The Langevin function is defined as \(L(x) = \coth(x) - \frac{1}{x}\), where \(\coth(x)\) is the hyperbolic cotangent. It first appeared in Paul Langevin's classical theory of paramagnetism, where it describes the average magnetization of an ensemble of freely rotating magnetic dipoles in an external field. The same function shows up in Langevin-Debye theory of dielectric polarization and in the statistical mechanics of freely jointed polymer chains, where it relates chain extension to applied tension. Mathematically, it is the J approaching infinity limit of the Brillouin function.
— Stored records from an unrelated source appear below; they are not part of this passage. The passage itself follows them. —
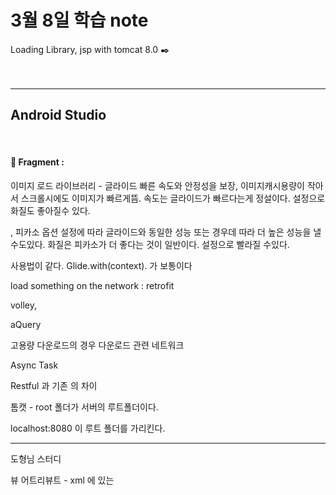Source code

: 3월 8일 학습 note
===================


Loading Library, jsp with tomcat 8.0 :black_nib:  <br/><br/><br/>


----------


Android Studio
-------------
<br/>

#### :bookmark_tabs:  Fragment :

이미지 로드 라이브러리 - 글라이드 빠른 속도와 안정성을 보장, 이미지캐시용량이 작아서 스크롤시에도 이미지가 빠르게뜸. 속도는 글라이드가 빠르다는게 정설이다. 설정으로 화질도 좋아질수 있다.

, 피카소 옵션 설정에 따라 글라이드와 동일한 성능 또는 경우데 따라 더 높은 성능을 낼수도있다.  화질은 피카소가 더 좋다는 것이 일반이다. 설정으로 빨라질 수있다.

사용법이 같다. Glide.with(context).
가 보통이다 

load something on the network  : 
retrofit 

volley,

 aQuery

고용량 다운로드의 경우 다운로드 관련 네트워크 

Async Task

Restful 과 기존 의 차이 



톰캣 - root 폴더가 서버의 루트폴더이다.


localhost:8080 이 루트 폴더를 가리킨다.







---
도형님 스터디 

뷰 어트리뷰트  - xml 에 있는 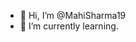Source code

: - 👋 Hi, I’m @MahiSharma19
- 🌱 I’m currently learning.


<!---
MahiSharma19/MahiSharma19 is a ✨ special ✨ repository because its `README.md` (this file) appears on your GitHub profile.
You can click the Preview link to take a look at your changes.
--->
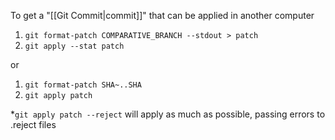 To get a "[[Git Commit|commit]]" that can be applied in another computer

1) `git format-patch COMPARATIVE_BRANCH --stdout > patch`
2) `git apply --stat patch`

or 

1) `git format-patch SHA~..SHA`
2) `git apply patch`
 
*`git apply patch --reject` will apply as much as possible, passing errors to .reject files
How to use this calculator
Enter any real number for the argument \(x\) — positive, negative, or zero — and the calculator returns \(L(x)\). The function is odd, so \(L(-x) = -L(x)\), and its output always lies strictly between -1 and 1. As \(x\) grows large the value saturates toward +1 (or -1 for large negative \(x\)), reflecting full alignment of the dipoles.
The formula explained
$$L(x) = \coth(x) - \frac{1}{x}$$ with \(\coth(x) = \frac{\cosh(x)}{\sinh(x)} = \frac{e^x + e^{-x}}{e^x - e^{-x}}\). At \(x = 0\) both terms diverge, but their difference has a removable singularity equal to 0. Because directly subtracting two large numbers near zero causes catastrophic cancellation, this tool switches to the Taylor series \(L(x) \approx \frac{x}{3} - \frac{x^3}{45} + \frac{2x^5}{945}\) when \(|x|\) is tiny, giving the well-known slope of \(\frac{1}{3}\) at the origin.
Worked example
For \(x = 1\): \(\cosh(1) = 1.5430806348\) and \(\sinh(1) = 1.1752011936\), so \(\coth(1) = 1.3130352855\). Then $$L(1) = 1.3130352855 - 1 = 0.3130352855$$ For a small argument \(x = 0.1\), the series gives \(\frac{0.1}{3} - \frac{0.001}{45} \approx 0.0333111\), matching the direct evaluation.
FAQ
Why is \(L(0) = 0\)? Both \(\coth(x)\) and \(\frac{1}{x}\) blow up at \(x = 0\), but they cancel; the limit of their difference is exactly 0, with the function rising linearly at slope \(\frac{1}{3}\).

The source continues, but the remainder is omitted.